National Investment Fund

Government had constituted the National Investment Fund (NIF) in November, 2005 into which the proceeds from disinvestment of Central Public Sector Enterprises were to be channelized. The corpus of NIF was to be of a permanent nature and NIF was to be professionally managed to provide sustainable returns to the Government, without depleting the corpus.Selected Public Sector Mutual Funds, namely UTI Asset Management Company Ltd., SBI Funds Management Private Ltd. and LIC Mutual Fund Asset Management Company Ltd. were entrusted with the management of the NIF corpus. As per this Scheme, 75% of the annual income of the NIF was to be used for financing selected social sector schemes which promote education, health and employment. The residual 25% of the annual income of NIF was to be used to meet the capital investment requirements of profitable and revivable PSUs.

In view of the difficult economic situation caused by the global slowdown of 2008-09 and a severe drought in 2009-10, Government approved a change in the policy for utilization of disinvestment proceeds (5th of November 2009) by granting a one-time exemption to utilize the disinvestment proceeds directly for selected Social Sector Schemes allocated by Department of Expenditure/ Planning Commission. This exemption was to be operational for the period April 2009-March 2012. In view of the persistent difficult condition of the economy, the exemption from channelizing the disinvestment proceeds in the NIF was further extended by another year i.e. from April 2012 to March 2013

In order to align the NIF with the disinvestment Policy, Government decided (17th January 2013) that the disinvestment proceeds, with effect from the fiscal year 2013-14, will be credited to the existing NIF which is a ‘Public Account’ under the Government Accounts and the funds would remain there until withdrawn/invested for the approved purposes. It was also simultaneously decided that the NIF would be utilized for the following purposes:

(i)

Subscribing to the shares being issued by the CPSE on rights basis so as to ensure that 51% ownership of the Government in CPSEs is not diluted.

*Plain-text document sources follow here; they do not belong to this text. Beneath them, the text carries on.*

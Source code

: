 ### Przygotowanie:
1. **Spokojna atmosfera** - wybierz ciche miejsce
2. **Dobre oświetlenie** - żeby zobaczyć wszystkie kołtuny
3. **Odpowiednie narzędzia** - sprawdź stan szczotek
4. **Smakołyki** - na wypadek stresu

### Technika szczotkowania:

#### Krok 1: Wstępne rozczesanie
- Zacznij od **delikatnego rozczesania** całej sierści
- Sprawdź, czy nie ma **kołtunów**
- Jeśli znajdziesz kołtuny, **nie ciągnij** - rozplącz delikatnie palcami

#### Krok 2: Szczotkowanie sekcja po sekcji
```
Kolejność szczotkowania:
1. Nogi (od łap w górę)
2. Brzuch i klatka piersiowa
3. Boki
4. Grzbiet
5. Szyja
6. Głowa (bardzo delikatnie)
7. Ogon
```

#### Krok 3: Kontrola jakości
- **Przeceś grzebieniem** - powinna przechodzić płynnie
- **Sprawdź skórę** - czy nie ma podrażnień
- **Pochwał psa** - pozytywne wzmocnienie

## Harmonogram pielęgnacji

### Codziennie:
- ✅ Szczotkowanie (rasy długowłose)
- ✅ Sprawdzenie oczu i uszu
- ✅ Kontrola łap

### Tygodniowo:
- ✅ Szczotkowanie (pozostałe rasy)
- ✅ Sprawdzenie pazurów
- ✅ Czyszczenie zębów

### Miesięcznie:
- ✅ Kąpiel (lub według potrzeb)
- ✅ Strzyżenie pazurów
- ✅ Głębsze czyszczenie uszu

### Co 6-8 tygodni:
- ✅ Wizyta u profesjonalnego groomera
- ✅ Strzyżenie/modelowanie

(ii) Preferential allotment of shares of the CPSE to promoters as per SEBI (Issue of Capital and Disclosure Requirements) Regulations, 2009 so that Government shareholding does not go down below 51% in all cases where the CPSEs desire to raise fresh equity to meet their Capex programme.
(iii)

Recapitalization of public sector banks and public sector insurance companies so as to strengthen them by further capital infusion towards achieving the Basel III norms

The Government further approved inclusion of the following purposes also, to be financed from the NIF (21st February, 2013).

(i) Investment by Government in RRBs/IIFCL/NABARD/Exim Bank;.
(ii) Equity infusion in various Metro projects;
(iii) Investment in Bhartiya Nabhikiya Vidyut Nigam Limited and Uranium Corporation of India Ltd.
(iv) Investment in Indian Railways towards capital expenditure.